The scrolling continued until the heading vanished off the top of the screen, then stopped.
“Now your response time is slow,” Luke complained. “Bring it back.”
R2-D2 piped a question.
“The sector I’ve been trying to repair. Two twenty-two.”
The list scrolled down until the lower half of the entry appeared at the top the screen.
“And you’re having roll problems.” Luke sighed. “It looks like you’ve got a bug in your system. I may need to get out the blast degausser.”
The entry dropped toward the middle of the screen, one letter in the heading changing with each line it sank.
“Stop! Why are you randomizing the heading?”
The droid whistled a denial.
“You are, too,” Luke said. “I saw the letters change.”
R2-D2 whirred a moment, then displayed a message on diagnostic screen.
It must be encoded.
“Encoded?” Luke began to wonder if perhaps the sector had been sequestered on purpose. R2-D2 had seen a lot of action even before the Rebellion, and Luke was always curious about what secrets the little droid might have locked away. “Then slice it.”

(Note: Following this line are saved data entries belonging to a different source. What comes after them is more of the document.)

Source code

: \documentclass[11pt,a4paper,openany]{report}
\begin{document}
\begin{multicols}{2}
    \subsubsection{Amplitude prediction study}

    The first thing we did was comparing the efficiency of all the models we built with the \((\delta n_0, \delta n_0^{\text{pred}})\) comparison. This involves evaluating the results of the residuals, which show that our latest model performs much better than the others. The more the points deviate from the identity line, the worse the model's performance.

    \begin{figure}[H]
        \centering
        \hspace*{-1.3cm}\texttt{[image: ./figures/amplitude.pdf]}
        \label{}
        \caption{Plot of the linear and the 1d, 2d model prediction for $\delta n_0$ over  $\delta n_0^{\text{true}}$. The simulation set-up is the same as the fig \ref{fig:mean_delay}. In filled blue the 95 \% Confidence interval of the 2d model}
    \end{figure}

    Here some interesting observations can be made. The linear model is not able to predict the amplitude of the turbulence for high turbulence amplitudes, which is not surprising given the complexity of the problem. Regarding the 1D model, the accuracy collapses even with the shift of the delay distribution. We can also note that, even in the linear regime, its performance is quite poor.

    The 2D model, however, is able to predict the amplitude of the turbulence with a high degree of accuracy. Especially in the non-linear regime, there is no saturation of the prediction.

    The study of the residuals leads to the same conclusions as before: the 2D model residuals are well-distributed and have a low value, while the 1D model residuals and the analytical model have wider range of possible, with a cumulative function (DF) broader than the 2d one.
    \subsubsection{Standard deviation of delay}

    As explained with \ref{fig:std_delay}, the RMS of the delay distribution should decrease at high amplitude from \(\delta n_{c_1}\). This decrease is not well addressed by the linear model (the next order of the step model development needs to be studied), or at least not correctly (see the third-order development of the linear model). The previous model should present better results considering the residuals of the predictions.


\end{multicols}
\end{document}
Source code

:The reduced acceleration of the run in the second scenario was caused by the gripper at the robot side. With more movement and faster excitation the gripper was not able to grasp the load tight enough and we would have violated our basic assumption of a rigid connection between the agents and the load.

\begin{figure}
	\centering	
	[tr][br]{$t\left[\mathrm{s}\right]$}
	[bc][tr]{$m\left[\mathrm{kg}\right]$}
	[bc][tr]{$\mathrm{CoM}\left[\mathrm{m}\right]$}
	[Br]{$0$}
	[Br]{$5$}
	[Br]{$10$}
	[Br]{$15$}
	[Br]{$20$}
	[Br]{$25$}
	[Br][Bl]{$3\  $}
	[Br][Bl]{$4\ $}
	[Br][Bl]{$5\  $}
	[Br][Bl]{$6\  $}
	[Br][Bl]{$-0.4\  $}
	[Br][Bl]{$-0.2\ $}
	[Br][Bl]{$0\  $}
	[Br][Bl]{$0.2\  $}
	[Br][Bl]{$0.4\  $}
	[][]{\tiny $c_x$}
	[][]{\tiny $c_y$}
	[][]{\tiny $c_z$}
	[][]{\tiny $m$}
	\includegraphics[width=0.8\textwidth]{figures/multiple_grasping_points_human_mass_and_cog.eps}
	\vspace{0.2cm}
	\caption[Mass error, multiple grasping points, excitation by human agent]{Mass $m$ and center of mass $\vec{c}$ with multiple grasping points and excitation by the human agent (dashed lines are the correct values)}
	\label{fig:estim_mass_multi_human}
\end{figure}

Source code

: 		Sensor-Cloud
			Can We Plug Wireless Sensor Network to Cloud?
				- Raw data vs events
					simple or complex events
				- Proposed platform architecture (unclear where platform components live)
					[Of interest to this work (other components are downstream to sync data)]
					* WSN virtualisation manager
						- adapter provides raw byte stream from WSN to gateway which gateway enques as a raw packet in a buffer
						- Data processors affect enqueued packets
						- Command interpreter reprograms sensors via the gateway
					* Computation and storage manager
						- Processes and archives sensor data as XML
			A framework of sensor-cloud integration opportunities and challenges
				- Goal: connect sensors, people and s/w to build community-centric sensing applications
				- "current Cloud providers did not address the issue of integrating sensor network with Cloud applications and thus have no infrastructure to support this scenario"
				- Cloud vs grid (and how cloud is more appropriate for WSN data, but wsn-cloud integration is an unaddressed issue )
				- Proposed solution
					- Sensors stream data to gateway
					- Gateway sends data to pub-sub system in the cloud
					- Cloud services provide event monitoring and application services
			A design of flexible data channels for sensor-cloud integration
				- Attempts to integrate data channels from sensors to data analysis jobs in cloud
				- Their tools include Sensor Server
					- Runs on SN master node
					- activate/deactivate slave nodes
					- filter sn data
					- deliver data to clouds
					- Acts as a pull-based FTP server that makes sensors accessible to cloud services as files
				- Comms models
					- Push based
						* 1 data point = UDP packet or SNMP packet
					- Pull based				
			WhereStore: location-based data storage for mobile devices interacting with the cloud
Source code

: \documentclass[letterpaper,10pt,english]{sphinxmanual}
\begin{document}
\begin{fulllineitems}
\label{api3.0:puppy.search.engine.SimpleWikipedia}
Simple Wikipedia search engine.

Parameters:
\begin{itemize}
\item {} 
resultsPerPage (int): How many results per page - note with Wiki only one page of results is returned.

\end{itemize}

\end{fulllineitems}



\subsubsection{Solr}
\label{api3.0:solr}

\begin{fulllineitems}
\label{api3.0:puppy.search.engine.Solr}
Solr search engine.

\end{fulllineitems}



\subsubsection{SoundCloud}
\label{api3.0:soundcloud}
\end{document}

R2-D2 grated an objection.
“Artoo, you’re an astromech droid,” Luke said. “You have enough computing power to slice a triple-key, double-blind randomizer. I think you can solve a simple substitution code.”
The droid buzzed in resignation, then began to whir and hum. A few moments later, the heading vanished altogether. Luke waited for it to return in legible form, then finally gave up and groaned.
“Don’t tell me you lost the heading.”
R2-D2 trilled an apology.
“No problem,” Luke said, losing his patience with the little droid’s excuses. He lowered his magnispecs. “I’ll just fuse it to a sector that is in the directory.”
R2-D2 withdrew his interface arm from the data socket and whistled in protest.
“Then plug back in and stop making this difficult,” Luke said. “Let me see what’s in that sector.”
The droid warbled a question.
“This one.”
Luke touched the tip of his soldering filament to sector 222 and was astonished to hear a tinny female voice erupt from the droid’s speaker.
“Anakin…”
Luke caught a glimmer of moving light on the workbench. He flipped up his magnispecs, expecting to find the images of Tahiri and his dead nephew, Anakin, sharing a personal moment R2-D2 had caught with his holorecorder.
Instead, Luke found himself watching a beautiful, hand-sized, brown-eyed woman whom he did not recognize. She walked across the workbench, then stopped beside a sinewy young man dressed, as she was, in nightclothes.
“What’s bothering you?” she asked.
The young man continued to look away from her. “Nothing.”
“Anakin, how long is it going to take for us to be honest with each other?”
Luke’s heart rocketed into his throat. He had not immediately recognized his father. He wanted to call out to Mara, to share with Leia what he was feeling… but he was too stunned. He simply continued watching.
The young man-Anakin-turned to face the woman. “It was a dream.”
“Bad?”
Anakin looked over her head. “Like the ones I used to have about my mother… just before she died.”